Weil attempted to fight on the Aragon Front of the Spanish Civil war, the struggle against fascism which defined the late 1930s, but was relegated to noncombat duties because of her short-sightedness. During her stay on the front she wrote dispatches for Le Libertaire, and eventually had a short stint with a commando unit, but was discharged similarly for poor vision. Her writing on the Cathars was serious and thoughtful, and Weil too believed in a profound mystical basis for Catharism, as well as related Grail Lore. While more careful historians have noted this is not borne out by the surviving confessions, Weil countered “official history is believing the murderers at their word.”
Esclarmonde is one of several Gnostic Saints from the Cathar movement, but with her close association with Grail Lore she is for us perhaps the most symbolic. She shares the fighting spirit of her latter day champion, Simone Weil, as well as Weil’s refusal to accept the traditional role of women within her world. Her ability to speak elegantly clearly provided a major kernel of leadership during the closing days of the Cathar era.
The Gnostic Church
In practical terms all the Western Gnostic Churches, including those spawned by Reuss and Crowley, descend intellectually and spiritually from the Cathars. The original impulse for the Gnostic Revival was Jules Doinel, who proclaimed “the era of Gnosis restored,” in 1890. Doinel’s era of Gnosis can, at the least, be seen as the most direct intellectual model for Crowley’s doctrine of the Aeon of Horus. Doinel had little interest in Bogomils, and while he drew from Simonian and Valentinian theory his principal interest was Catharism. His Église Gnostique used his interpretation of Cathar names, and he reconstructed Cathar rituals. If one looks to Doinel, Papus, and Bricaud for heritage one is by definition a latter day Cathar.

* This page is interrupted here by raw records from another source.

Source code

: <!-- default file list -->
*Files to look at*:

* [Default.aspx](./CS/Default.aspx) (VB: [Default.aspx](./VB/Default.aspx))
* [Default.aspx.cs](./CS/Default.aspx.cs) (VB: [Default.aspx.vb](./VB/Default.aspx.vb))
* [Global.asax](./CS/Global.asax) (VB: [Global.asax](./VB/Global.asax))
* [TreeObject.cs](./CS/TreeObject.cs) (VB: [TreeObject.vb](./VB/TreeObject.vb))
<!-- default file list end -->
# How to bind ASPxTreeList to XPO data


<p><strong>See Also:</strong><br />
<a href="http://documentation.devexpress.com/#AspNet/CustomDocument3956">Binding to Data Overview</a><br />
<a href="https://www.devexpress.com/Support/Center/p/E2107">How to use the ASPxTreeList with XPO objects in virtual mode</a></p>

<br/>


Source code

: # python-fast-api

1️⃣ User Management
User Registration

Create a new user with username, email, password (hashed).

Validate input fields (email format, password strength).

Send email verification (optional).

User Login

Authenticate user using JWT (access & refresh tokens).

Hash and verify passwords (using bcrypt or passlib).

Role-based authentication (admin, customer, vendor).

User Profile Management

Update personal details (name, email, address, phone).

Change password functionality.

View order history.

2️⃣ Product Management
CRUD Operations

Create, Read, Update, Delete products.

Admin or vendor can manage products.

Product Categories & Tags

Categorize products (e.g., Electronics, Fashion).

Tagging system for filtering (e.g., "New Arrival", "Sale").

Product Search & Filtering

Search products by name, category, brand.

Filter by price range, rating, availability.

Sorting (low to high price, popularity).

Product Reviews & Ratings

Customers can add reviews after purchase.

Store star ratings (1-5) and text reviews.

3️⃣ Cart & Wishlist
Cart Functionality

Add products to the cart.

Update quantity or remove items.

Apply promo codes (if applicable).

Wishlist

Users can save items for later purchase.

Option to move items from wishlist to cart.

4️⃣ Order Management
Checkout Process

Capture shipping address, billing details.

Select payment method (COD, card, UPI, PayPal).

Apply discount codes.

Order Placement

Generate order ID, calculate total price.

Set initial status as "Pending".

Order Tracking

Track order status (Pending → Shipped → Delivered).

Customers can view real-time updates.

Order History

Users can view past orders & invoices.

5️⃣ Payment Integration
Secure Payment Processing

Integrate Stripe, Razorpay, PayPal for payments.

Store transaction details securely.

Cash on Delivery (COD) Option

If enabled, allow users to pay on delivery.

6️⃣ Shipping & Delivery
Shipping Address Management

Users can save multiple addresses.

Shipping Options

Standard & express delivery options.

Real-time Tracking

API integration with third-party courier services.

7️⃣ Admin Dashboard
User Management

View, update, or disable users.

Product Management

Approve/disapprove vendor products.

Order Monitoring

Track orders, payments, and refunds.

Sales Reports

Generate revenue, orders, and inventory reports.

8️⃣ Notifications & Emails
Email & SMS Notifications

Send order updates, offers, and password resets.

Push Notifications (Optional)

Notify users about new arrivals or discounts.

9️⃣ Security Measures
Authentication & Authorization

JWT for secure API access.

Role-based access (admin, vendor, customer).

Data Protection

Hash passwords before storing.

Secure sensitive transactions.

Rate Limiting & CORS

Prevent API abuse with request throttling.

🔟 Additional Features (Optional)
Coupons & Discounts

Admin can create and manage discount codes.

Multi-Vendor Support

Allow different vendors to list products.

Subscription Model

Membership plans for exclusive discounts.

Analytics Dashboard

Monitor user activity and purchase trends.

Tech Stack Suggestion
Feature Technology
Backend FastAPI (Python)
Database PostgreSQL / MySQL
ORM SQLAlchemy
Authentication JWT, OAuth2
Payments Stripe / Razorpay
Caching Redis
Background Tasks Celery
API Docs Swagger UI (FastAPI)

This doesn’t mean that we have to believe what the Cathars believed, or ignore the profound influence of Protestantism and English Nonconformism on the existence of Thelema. And it is possible that the Cathar spirit informs us more in principle than in fact. The Cathars as defiant against Rome, as free spirited and empowering women, may be stronger takeaways than the details of Paulician/Bogomil doctrine. But with all churches it is ultimately the legend, not the specifics which define the practice of faith. Catharism is a core of the Western Esoteric tradition.